W parafii pw. Matki Bożej Częstochowskiej w mysłowickiej dzielnicy Kosztowy stanęła ogromna szopka bożonarodzeniowa. Składająca się z ruchomych figur stajenka zajmuje powierzchnię 70 m kw. i składa się z kilku poziomów.
Mysłowicka szopka może poszczycić się ciekawą historią. Pomysłodawcą i głównym twórcą jej ruchomych elementów jest Piotr Sapeta, który każdego roku roku zaskakuje nowymi rozwiązaniami. Stroje postaci zostały uszyte przez Elżbietę Strąk, a pierwsze tło namalowała Józefa Kaczmarek.

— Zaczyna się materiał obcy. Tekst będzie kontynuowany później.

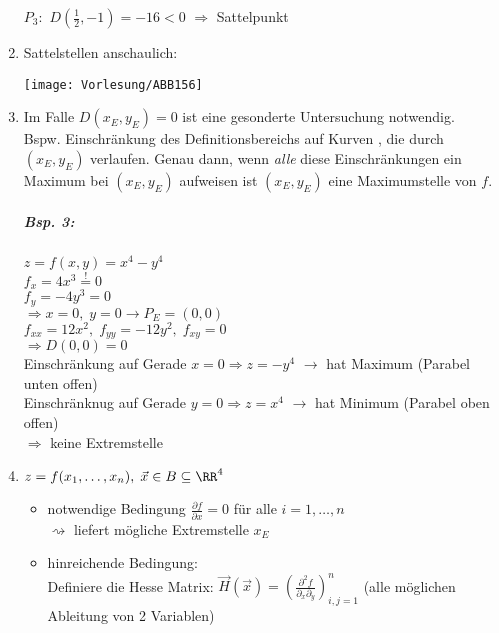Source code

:\begin{enumerate}
\begin{anumerate}
$P_3:$ $D(\tfrac{1}{2},-1)=-16<0$ $\Rightarrow$ Sattelpunkt
\end{anumerate}
\item Sattelstellen anschaulich:
\begin{center}
\texttt{[image: Vorlesung/ABB156]}
\end{center}
\item Im Falle $D(x_E, y_E)=0$ ist eine gesonderte Untersuchung notwendig.\\
Bspw. Einschränkung des Definitionsbereichs auf Kurven , die durch $(x_E, y_E)$ verlaufen. Genau dann, wenn \emph{alle} diese Einschränkungen ein Maximum bei $(x_E, y_E)$ aufweisen ist $(x_E, y_E)$ eine Maximumstelle von $f$.

\subparagraph{Bsp. 3:} $z=f(x,y)=x^4-y^4$\\
$f_x=4x^3\overset{!}{=}0$\\
$f_y=-4y^3 = 0$\\
$\Rightarrow x=0, \; y=0 \to P_E=(0,0)$\\
$f_{xx}=12x^2, \; f_{yy}=-12y^2, \; f_{xy}=0$\\
$\Rightarrow D(0,0)=0$\\
Einschränkung auf Gerade $x=0 \Rightarrow z=-y^4$ $\to$ hat Maximum (Parabel unten offen)\\
Einschränknug auf Gerade $y=0 \Rightarrow z = x^4$ $\to$ hat Minimum (Parabel oben offen)\\
$\Rightarrow$ keine Extremstelle
\item $z=f(x_1, \dots, x_n), \; \vec{x} \in B \subseteq \RR^4$
\begin{itemize}
\item notwendige Bedingung $\frac{\partial f}{\partial x}=0$ für alle $i=1,\dots, n$\\
$\rightsquigarrow$ liefert mögliche Extremstelle $x_E$
\item hinreichende Bedingung: \\
Definiere die Hesse Matrix: $\vec{H}(\vec{x})=\left(\frac{\partial ^2 f}{\partial_x\partial_y}\right)_{i,j=1}^n$ (alle möglichen Ableitung von 2 Variablen)
\end{itemize}
\end{enumerate}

Szopkę przez lata rozwijali kolejni pasjonaci. Teodor Gąsiorczyk, utalentowany stolarz, stworzył kuchnię do śląskiej izby, natomiast Franciszek Kisiała, ślusarz, wykonał śląski pokój z lustrem i stolikiem pod telewizor. Dzięki pracy Piotra Piechoty powstał grający anioł, który jest jedną z największych atrakcji szopki.
W ostatnich latach elementy modelarskie tworzy parafialny szafarz Czesław Jochemczyk, a elektryczną i elektroniczną część konstrukcji nadzoruje Sebastian Czerkowski.
Dziś szopka zajmuje kilka poziomów i zawiera dziesiątki ruchomych części. Wszystkie drobiazgi są robione ręcznie, a cała konstrukcja to efekt pracy wielu osób z lokalnej społeczności.
W tym roku do szopki dołączono nowe elementy, wśród których znalazły się: kolejka górnicza, garncarz, familok i samochodziki.